May
25
Fri 11:00 AM

Social Area Brownbag: Alex Browman on SES & Identity in College

When: Friday, May 25, 2012
11:00 AM - 12:00 PM  
Where: Swift Hall, Room 414 2029 Sheridan Road  
Evanston, IL 60208 map it
Audience: - Faculty/Staff - Student
Contact: Bobby Cheon   (847) 467-4258
Group: Social Psychology Program
Category: Academic

This week's speaker is Alex Browman, a graduate student in the Social Psychology program. 

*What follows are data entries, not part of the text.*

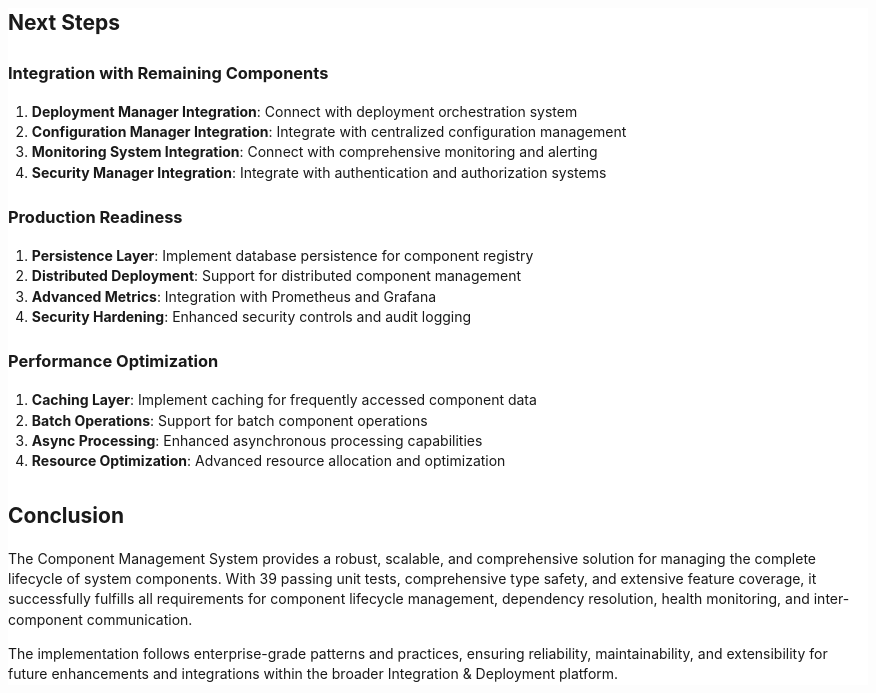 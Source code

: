 ## Next Steps

### Integration with Remaining Components
1. **Deployment Manager Integration**: Connect with deployment orchestration system
2. **Configuration Manager Integration**: Integrate with centralized configuration management
3. **Monitoring System Integration**: Connect with comprehensive monitoring and alerting
4. **Security Manager Integration**: Integrate with authentication and authorization systems

### Production Readiness
1. **Persistence Layer**: Implement database persistence for component registry
2. **Distributed Deployment**: Support for distributed component management
3. **Advanced Metrics**: Integration with Prometheus and Grafana
4. **Security Hardening**: Enhanced security controls and audit logging

### Performance Optimization
1. **Caching Layer**: Implement caching for frequently accessed component data
2. **Batch Operations**: Support for batch component operations
3. **Async Processing**: Enhanced asynchronous processing capabilities
4. **Resource Optimization**: Advanced resource allocation and optimization

## Conclusion

The Component Management System provides a robust, scalable, and comprehensive solution for managing the complete lifecycle of system components. With 39 passing unit tests, comprehensive type safety, and extensive feature coverage, it successfully fulfills all requirements for component lifecycle management, dependency resolution, health monitoring, and inter-component communication.

The implementation follows enterprise-grade patterns and practices, ensuring reliability, maintainability, and extensibility for future enhancements and integrations within the broader Integration & Deployment platform.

Somewhere I Belong: The Power of Identity-Context Fit

In spite of having demonstrated strong academic performances in the past, students from low socioeconomic backgrounds tend to underperform at the college level. Taking an identity-based motivation approach, we propose that the college context is more likely to activate their “low SES” identity—as opposed to their “good student” identity—which then lead them to engage in academically harmful (but identity-consistent) ways. Findings from 3 studies support this hypothesis. In Study 1, low SES participants were more likely than their high SES counterparts to be sensitive to their SES-based identities when in the college context and, as a result, to perceive a lower sense of fit. Perceived fit was also found to predict academic efficacy. In Study 2, increasing fit between SES-based identities and the academic context diminished SES-based gaps in perceived fit, motivation, and expected performance. Study 3 lends preliminary support for our contention that changes in fit directly affect the salience of the “good student” identity: improving fit among low SES participants increased implicit associations between the self and high achievement. Taken together, these findings suggest that identity-context fit is both easily manipulated and crucially powerful, given the nature of the changes that followed priming. Limitations and future directions are discussed.